Drawing the Mandelbrot set
Overview
Teaching: 20 min
Exercises: 10 minQuestions
How do we handle irregular tasks?
Objectives
Learn about the schedule() clause
The Mandelbrot set was a hot subject of computer art in the 1980s. The algorithm is quite simple:
- For each point on the screen, do an iterative calculation and decide whether the calculation diverges or not. Color that spot on the screen according to how many iterations it took to diverge or black if it didn’t diverge in 1000 iterations.
# include <stdlib.h>
# include <stdio.h>
# include <math.h>
# include <time.h>
int main ( )
{
int m = 1000;
int n = 1000;
struct timespec ts_start, ts_end;
float time_total;
int c;
int count_max = 1000;
int i, j, k;
int jhi, jlo;
char *output_filename = "mandelbrot.ppm";
FILE *output_unit;
int **r, **g, **b, **count;
double x_max = 1.25;
double x_min = - 2.25;
double x, x1, x2;
double y_max = 1.75;
double y_min = - 1.75;
double y, y1, y2;
int i4_min ( int i1, int i2 );
/* Variables:
i, j - loop variables
k - pixel iteration variable
n, m - width and height of the image
x, x1, x2, y, y1, y2 - pixel coordinates mapped to the image range [n,m]

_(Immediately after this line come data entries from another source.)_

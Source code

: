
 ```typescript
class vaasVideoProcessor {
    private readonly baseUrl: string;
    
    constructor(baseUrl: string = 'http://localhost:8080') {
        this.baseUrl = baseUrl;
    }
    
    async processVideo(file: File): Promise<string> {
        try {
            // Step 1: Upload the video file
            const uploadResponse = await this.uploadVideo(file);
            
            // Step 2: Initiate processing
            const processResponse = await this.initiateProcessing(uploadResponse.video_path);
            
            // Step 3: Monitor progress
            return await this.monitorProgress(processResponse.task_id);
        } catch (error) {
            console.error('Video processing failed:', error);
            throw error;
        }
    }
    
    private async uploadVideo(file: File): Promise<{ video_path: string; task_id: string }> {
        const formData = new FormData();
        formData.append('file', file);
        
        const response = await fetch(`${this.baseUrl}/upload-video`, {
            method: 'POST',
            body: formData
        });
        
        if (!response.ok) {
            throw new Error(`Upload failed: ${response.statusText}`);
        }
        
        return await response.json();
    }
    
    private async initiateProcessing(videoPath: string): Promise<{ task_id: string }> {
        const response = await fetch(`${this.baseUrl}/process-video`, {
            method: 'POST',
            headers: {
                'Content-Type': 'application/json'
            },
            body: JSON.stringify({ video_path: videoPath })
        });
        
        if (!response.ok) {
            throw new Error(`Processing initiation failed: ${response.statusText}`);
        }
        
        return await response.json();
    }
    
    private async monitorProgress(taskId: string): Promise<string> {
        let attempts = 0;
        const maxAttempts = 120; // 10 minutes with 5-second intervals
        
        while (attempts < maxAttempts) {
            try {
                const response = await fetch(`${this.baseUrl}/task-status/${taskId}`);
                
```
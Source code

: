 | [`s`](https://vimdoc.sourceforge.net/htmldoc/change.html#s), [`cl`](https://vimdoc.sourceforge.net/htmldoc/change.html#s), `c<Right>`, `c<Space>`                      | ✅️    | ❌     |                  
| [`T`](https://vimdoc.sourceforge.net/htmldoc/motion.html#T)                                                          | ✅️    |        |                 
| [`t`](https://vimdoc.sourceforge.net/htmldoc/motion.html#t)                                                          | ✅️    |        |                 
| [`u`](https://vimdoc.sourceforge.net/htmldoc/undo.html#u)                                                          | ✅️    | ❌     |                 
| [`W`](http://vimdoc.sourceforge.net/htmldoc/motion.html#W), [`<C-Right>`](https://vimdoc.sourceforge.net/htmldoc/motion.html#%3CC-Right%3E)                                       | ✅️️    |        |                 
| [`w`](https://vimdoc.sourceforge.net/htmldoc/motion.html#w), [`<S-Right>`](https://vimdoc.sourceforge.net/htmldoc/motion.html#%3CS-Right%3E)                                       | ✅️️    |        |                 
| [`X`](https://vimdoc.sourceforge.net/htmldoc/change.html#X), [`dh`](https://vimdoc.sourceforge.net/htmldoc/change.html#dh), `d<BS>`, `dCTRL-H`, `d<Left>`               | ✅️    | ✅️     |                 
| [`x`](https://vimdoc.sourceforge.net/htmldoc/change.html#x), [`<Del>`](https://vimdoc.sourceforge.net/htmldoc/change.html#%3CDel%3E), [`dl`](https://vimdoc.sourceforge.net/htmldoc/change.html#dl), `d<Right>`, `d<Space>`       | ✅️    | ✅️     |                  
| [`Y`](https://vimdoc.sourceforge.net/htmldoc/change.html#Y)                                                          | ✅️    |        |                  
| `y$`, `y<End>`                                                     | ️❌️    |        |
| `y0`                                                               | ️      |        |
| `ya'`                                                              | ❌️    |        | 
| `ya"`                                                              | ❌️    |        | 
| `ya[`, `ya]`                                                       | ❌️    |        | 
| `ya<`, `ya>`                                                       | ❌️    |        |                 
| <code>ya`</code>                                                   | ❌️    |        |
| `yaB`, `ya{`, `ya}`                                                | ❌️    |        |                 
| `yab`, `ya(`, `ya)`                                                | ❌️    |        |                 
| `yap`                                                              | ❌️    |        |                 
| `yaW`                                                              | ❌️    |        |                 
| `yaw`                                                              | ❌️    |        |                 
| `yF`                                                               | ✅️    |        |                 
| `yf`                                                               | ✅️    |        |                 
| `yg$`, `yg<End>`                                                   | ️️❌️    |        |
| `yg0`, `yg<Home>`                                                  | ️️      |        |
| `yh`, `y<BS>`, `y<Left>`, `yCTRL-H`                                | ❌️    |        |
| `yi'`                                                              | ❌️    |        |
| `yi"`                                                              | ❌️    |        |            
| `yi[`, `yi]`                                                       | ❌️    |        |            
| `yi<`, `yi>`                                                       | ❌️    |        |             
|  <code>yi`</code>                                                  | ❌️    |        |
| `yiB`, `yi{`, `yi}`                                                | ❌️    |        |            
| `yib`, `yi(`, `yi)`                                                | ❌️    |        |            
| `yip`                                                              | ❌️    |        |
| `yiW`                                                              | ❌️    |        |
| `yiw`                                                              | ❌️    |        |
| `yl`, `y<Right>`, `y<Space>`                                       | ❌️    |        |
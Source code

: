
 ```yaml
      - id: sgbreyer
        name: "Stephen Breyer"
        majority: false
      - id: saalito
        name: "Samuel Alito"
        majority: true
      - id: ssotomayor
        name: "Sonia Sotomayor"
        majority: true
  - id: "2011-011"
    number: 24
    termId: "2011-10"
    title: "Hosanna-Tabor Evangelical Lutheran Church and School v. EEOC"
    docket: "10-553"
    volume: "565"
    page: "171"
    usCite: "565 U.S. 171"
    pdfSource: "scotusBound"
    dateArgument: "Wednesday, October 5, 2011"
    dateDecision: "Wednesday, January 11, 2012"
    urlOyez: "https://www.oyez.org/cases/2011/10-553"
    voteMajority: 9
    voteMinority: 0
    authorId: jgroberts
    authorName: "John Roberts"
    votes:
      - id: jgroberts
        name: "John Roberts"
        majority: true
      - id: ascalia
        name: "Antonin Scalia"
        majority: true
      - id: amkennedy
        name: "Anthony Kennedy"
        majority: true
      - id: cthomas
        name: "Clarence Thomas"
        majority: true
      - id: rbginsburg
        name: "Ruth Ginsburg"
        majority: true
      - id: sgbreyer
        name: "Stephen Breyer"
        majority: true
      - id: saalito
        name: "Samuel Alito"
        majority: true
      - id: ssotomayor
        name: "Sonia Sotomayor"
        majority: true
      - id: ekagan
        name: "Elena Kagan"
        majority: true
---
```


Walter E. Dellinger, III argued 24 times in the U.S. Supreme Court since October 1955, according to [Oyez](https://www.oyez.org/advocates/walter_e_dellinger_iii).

r, g, b - red, green, blue pixel color values [0-255] */
/* Allocate memory for pixels */
r=(int**)malloc(m*sizeof(int*));
for(i=0;i<m;i++)
r[i]=malloc(n*sizeof(int));
g=(int**)malloc(m*sizeof(int*));
for(i=0;i<m;i++)
g[i]=malloc(n*sizeof(int));
b=(int**)malloc(m*sizeof(int*));
for(i=0;i<m;i++)
b[i]=malloc(n*sizeof(int));
count=(int**)malloc(m*sizeof(int*));
for(i=0;i<m;i++)
count[i]=malloc(n*sizeof(int));
/* Record start time */
clock_gettime(CLOCK_MONOTONIC, &ts_start);
/* Carry out the iteration for each pixel, determining COUNT */
for ( i = 0; i < m; i++ )
{
y = ((i-1)*y_max + (m-i)*y_min)/(m-1);
for ( j = 0; j < n; j++ )
{
x = ((j-1)*x_max + (n-j)*x_min)/(n-1);
count[i][j] = 0;
x1 = x;
y1 = y;
for ( k = 1; k <= count_max; k++ )
{
x2 = x1*x1 - y1*y1 + x;
y2 = 2*x1*y1 + y;
if (x2 < -2.0 || 2.0 < x2 || y2 < -2.0 || 2.0 < y2 )
{
count[i][j] = k;
break;
}
x1 = x2;
y1 = y2;
}
/* If count is 0 the point is not in set */
if ( ( count[i][j] % 2 ) == 1 )
{
r[i][j] = 255;
g[i][j] = 255;
b[i][j] = 255;
}
else
{
c = (int) (255.0*(1-log(count[i][j])/log(count_max)));
r[i][j] = c;
g[i][j] = c;
b[i][j] = c;
}
}
}
clock_gettime(CLOCK_MONOTONIC, &ts_end);
time_total = (ts_end.tv_sec - ts_start.tv_sec)*1e9 + (ts_end.tv_nsec - ts_start.tv_nsec);
printf("\nTotal time is %f ms", time_total/1e6);
/* Write data to an ASCII PPM file. */
output_unit = fopen ( output_filename, "wt" );
fprintf ( output_unit, "P3\n" );
fprintf ( output_unit, "%d %d\n", n, m );
fprintf ( output_unit, "%d\n", 255 );
for ( i = 0; i < m; i++ )
{
for ( jlo = 0; jlo < n; jlo = jlo + 4 )
{
jhi = i4_min ( jlo + 4, n );
for ( j = jlo; j < jhi; j++ )
{
fprintf ( output_unit, " %d %d %d", r[i][j], g[i][j], b[i][j] );
}
fprintf ( output_unit, "\n" );
}
}
fclose ( output_unit );
printf ( "\n" );
printf ( " Graphics data written to \"%s\".\n", output_filename );
printf ( "\n" );
return 0;
}
int i4_min ( int i1, int i2 ) {
int value;
if ( i1 < i2 )
value = i1;
else
value = i2;
return value;
}
- First, compile and run the program without OpenMP.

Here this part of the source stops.